An Anonymous and Self-Verified Mobile Authentication with Authenticated Key Agreement for Large-Scale Wireless Networks

Increasing numbers of mobile users are being allowed to use wireless networks, and universal access is being promoted. In the absent of a single, trusted authentication server, it is a great challenge to ensure the inter-domain security, which makes it feasible for users to migrate into foreign domains. Thus, an authentication mechanism is needed between mobile users and foreign servers, and an authenticated key also is highly desirable to support secure communications in wireless networks. In addition, maintaining the anonymity of users is an important security requirement, such as the information about customers\´s behaviors. Recent research has focused on these issues and has provided definitions and some constructions.

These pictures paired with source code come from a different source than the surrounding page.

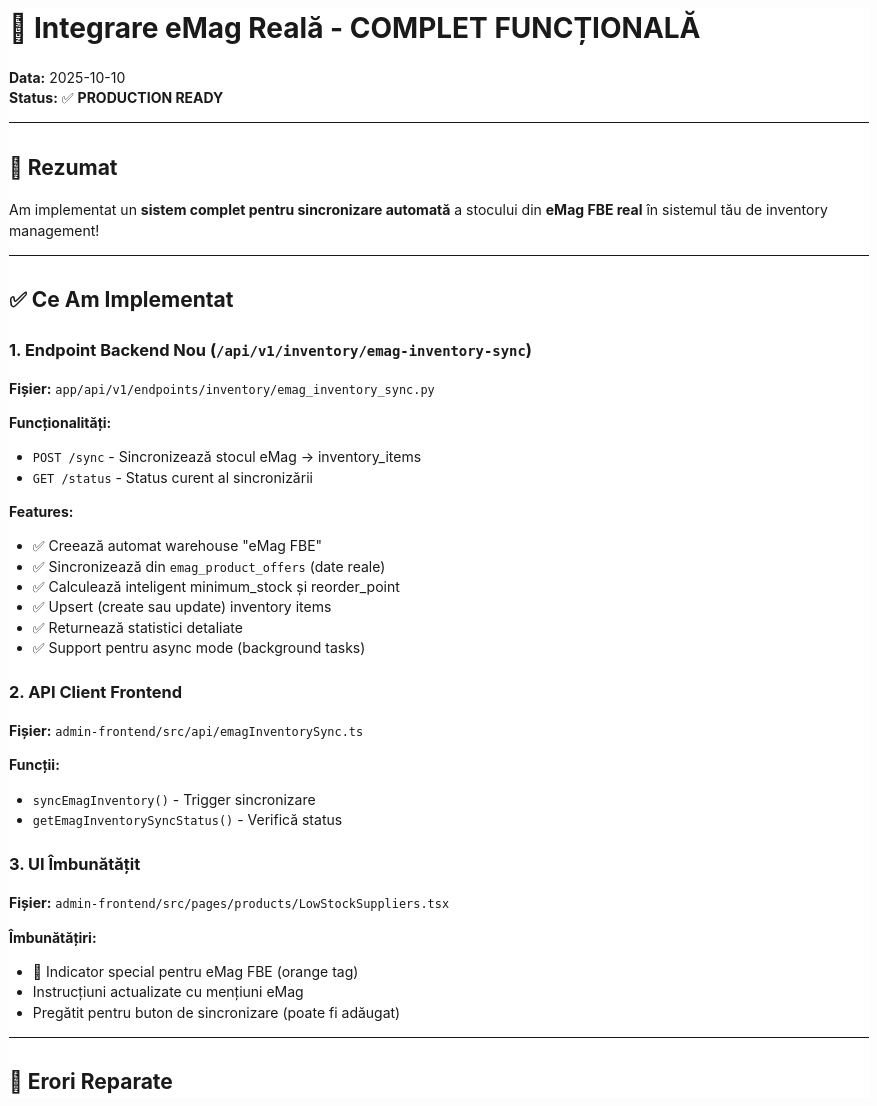 # 🎉 Integrare eMag Reală - COMPLET FUNCȚIONALĂ

**Data:** 2025-10-10  
**Status:** ✅ **PRODUCTION READY**

---

## 🎯 Rezumat

Am implementat un **sistem complet pentru sincronizare automată** a stocului din **eMag FBE real** în sistemul tău de inventory management!

---

## ✅ Ce Am Implementat

### 1. **Endpoint Backend Nou** (`/api/v1/inventory/emag-inventory-sync`)

**Fișier:** `app/api/v1/endpoints/inventory/emag_inventory_sync.py`

**Funcționalități:**
- `POST /sync` - Sincronizează stocul eMag → inventory_items
- `GET /status` - Status curent al sincronizării

**Features:**
- ✅ Creează automat warehouse "eMag FBE"
- ✅ Sincronizează din `emag_product_offers` (date reale)
- ✅ Calculează inteligent minimum_stock și reorder_point
- ✅ Upsert (create sau update) inventory items
- ✅ Returnează statistici detaliate
- ✅ Support pentru async mode (background tasks)

### 2. **API Client Frontend**

**Fișier:** `admin-frontend/src/api/emagInventorySync.ts`

**Funcții:**
- `syncEmagInventory()` - Trigger sincronizare
- `getEmagInventorySyncStatus()` - Verifică status

### 3. **UI Îmbunătățit**

**Fișier:** `admin-frontend/src/pages/products/LowStockSuppliers.tsx`

**Îmbunătățiri:**
- 🛒 Indicator special pentru eMag FBE (orange tag)
- Instrucțiuni actualizate cu mențiuni eMag
- Pregătit pentru buton de sincronizare (poate fi adăugat)

---

## 🔧 Erori Reparate
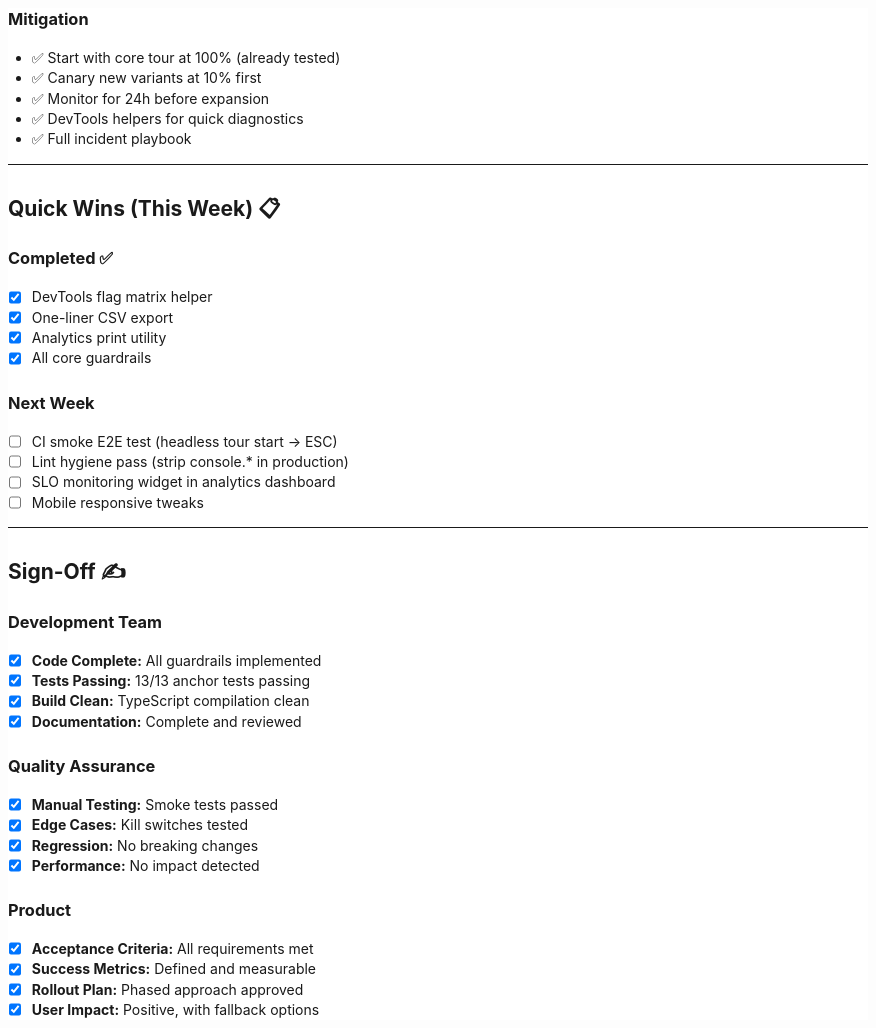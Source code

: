 ### Mitigation

- ✅ Start with core tour at 100% (already tested)
- ✅ Canary new variants at 10% first
- ✅ Monitor for 24h before expansion
- ✅ DevTools helpers for quick diagnostics
- ✅ Full incident playbook

---

## Quick Wins (This Week) 📋

### Completed ✅

- [x] DevTools flag matrix helper
- [x] One-liner CSV export
- [x] Analytics print utility
- [x] All core guardrails

### Next Week

- [ ] CI smoke E2E test (headless tour start → ESC)
- [ ] Lint hygiene pass (strip console.\* in production)
- [ ] SLO monitoring widget in analytics dashboard
- [ ] Mobile responsive tweaks

---

## Sign-Off ✍️

### Development Team

- [x] **Code Complete:** All guardrails implemented
- [x] **Tests Passing:** 13/13 anchor tests passing
- [x] **Build Clean:** TypeScript compilation clean
- [x] **Documentation:** Complete and reviewed

### Quality Assurance

- [x] **Manual Testing:** Smoke tests passed
- [x] **Edge Cases:** Kill switches tested
- [x] **Regression:** No breaking changes
- [x] **Performance:** No impact detected

### Product

- [x] **Acceptance Criteria:** All requirements met
- [x] **Success Metrics:** Defined and measurable
- [x] **Rollout Plan:** Phased approach approved
- [x] **User Impact:** Positive, with fallback options
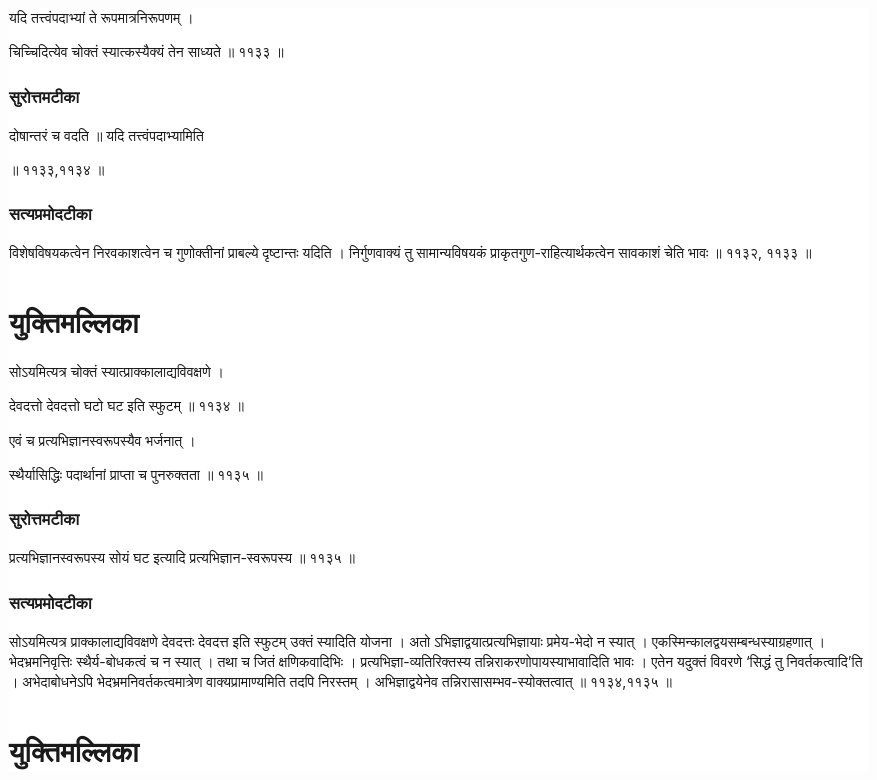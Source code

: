 यदि तत्त्वंपदाभ्यां ते रूपमात्रनिरूपणम् ।

चिच्चिदित्येव चोक्तं स्यात्कस्यैक्यं तेन साध्यते ॥ ११३३ ॥

### **सुरोत्तमटीका**

दोषान्तरं च वदति ॥ यदि तत्त्वंपदाभ्यामिति

॥ ११३३,११३४ ॥

### **सत्यप्रमोदटीका**

विशेषविषयकत्वेन निरवकाशत्वेन च गुणोक्तीनां प्राबल्ये दृष्टान्तः यदिति । निर्गुणवाक्यं तु सामान्यविषयकं प्राकृतगुण-राहित्यार्थकत्वेन सावकाशं चेति भावः ॥ ११३२, ११३३ ॥

# **युक्तिमल्लिका**

सोऽयमित्यत्र चोक्तं स्यात्प्राक्कालाद्यविवक्षणे ।

देवदत्तो देवदत्तो घटो घट इति स्फुटम् ॥ ११३४ ॥

एवं च प्रत्यभिज्ञानस्वरूपस्यैव भर्जनात् ।

स्थैर्यासिद्धिः पदार्थानां प्राप्ता च पुनरुक्तता ॥ ११३५ ॥

### **सुरोत्तमटीका**

प्रत्यभिज्ञानस्वरूपस्य सोयं घट इत्यादि प्रत्यभिज्ञान-स्वरूपस्य ॥ ११३५ ॥

### **सत्यप्रमोदटीका**

सोऽयमित्यत्र प्राक्कालाद्यविवक्षणे देवदत्तः देवदत्त इति स्फुटम् उक्तं स्यादिति योजना । अतो ऽभिज्ञाद्वयात्प्रत्यभिज्ञायाः प्रमेय-भेदो न स्यात् । एकस्मिन्कालद्वयसम्बन्धस्याग्रहणात् । भेदभ्रमनिवृत्तिः स्थैर्य-बोधकत्वं च न स्यात् । तथा च जितं क्षणिकवादिभिः । प्रत्यभिज्ञा-व्यतिरिक्तस्य तन्निराकरणोपायस्याभावादिति भावः । एतेन यदुक्तं विवरणे ‘सिद्धं तु निवर्तकत्वादि’ति । अभेदाबोधनेऽपि भेदभ्रमनिवर्तकत्वमात्रेण वाक्यप्रामाण्यमिति तदपि निरस्तम् । अभिज्ञाद्वयेनेव तन्निरासासम्भव-स्योक्तत्वात् ॥ ११३४,११३५ ॥

# **युक्तिमल्लिका**

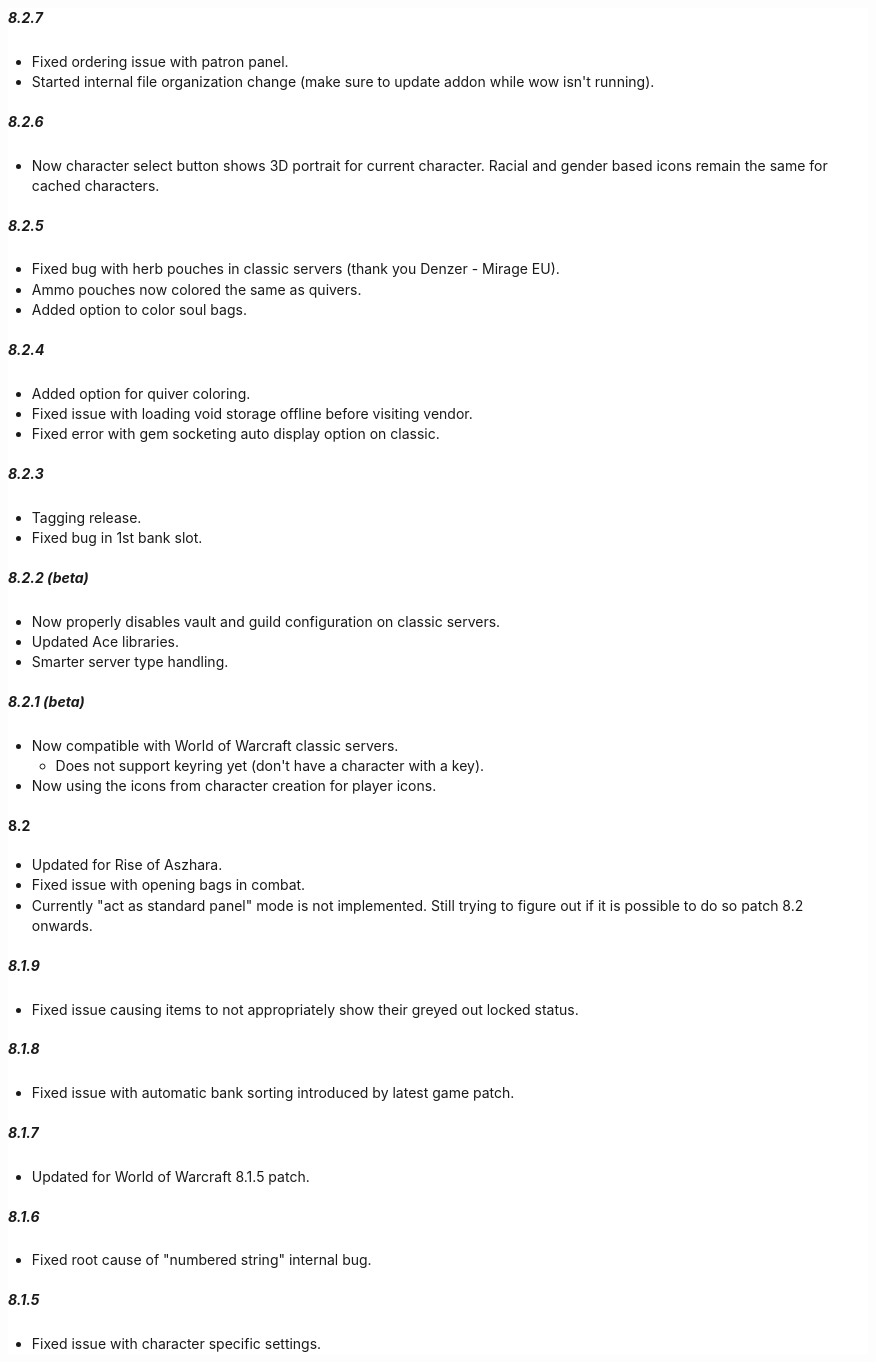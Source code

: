 ##### 8.2.7
* Fixed ordering issue with patron panel.
* Started internal file organization change (make sure to update addon while wow isn't running).

##### 8.2.6
* Now character select button shows 3D portrait for current character. Racial and gender based icons remain the same for cached characters.

##### 8.2.5
* Fixed bug with herb pouches in classic servers (thank you Denzer - Mirage EU).
* Ammo pouches now colored the same as quivers.
* Added option to color soul bags.

##### 8.2.4
* Added option for quiver coloring.
* Fixed issue with loading void storage offline before visiting vendor.
* Fixed error with gem socketing auto display option on classic.

##### 8.2.3
* Tagging release.
* Fixed bug in 1st bank slot.

##### 8.2.2 (beta)
* Now properly disables vault and guild configuration on classic servers.
* Updated Ace libraries.
* Smarter server type handling.

##### 8.2.1 (beta)
* Now compatible with World of Warcraft classic servers.
  * Does not support keyring yet (don't have a character with a key).
* Now using the icons from character creation for player icons.

#### 8.2
* Updated for Rise of Aszhara.
* Fixed issue with opening bags in combat.
* Currently "act as standard panel" mode is not implemented. Still trying to figure out if it is possible to do so patch 8.2 onwards.

##### 8.1.9
* Fixed issue causing items to not appropriately show their greyed out locked status.

##### 8.1.8
* Fixed issue with automatic bank sorting introduced by latest game patch.

##### 8.1.7
* Updated for World of Warcraft 8.1.5 patch.

##### 8.1.6
* Fixed root cause of "numbered string" internal bug.

##### 8.1.5
* Fixed issue with character specific settings.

Importantly, Tang and Wu proposed an efficient mobile authentication scheme, which they called `\´Efficient Mobilization Authentication Scheme" (EMAS), which enjoys both computational efficiency and communication efficiency that exceed the efficiencies of other recent mobile authentication schemes. Unfortunately, we found out that Tang and Wu\´s scheme does not meet the basic security requirements. Therefore, to develop a more acceptable mobile authentication scheme, we propose a self-verified mobile authentication scheme that has a novel architecture. To provide the better computation efficiency and storage efficiency, our scheme does not require of long-term secret keys on the servers.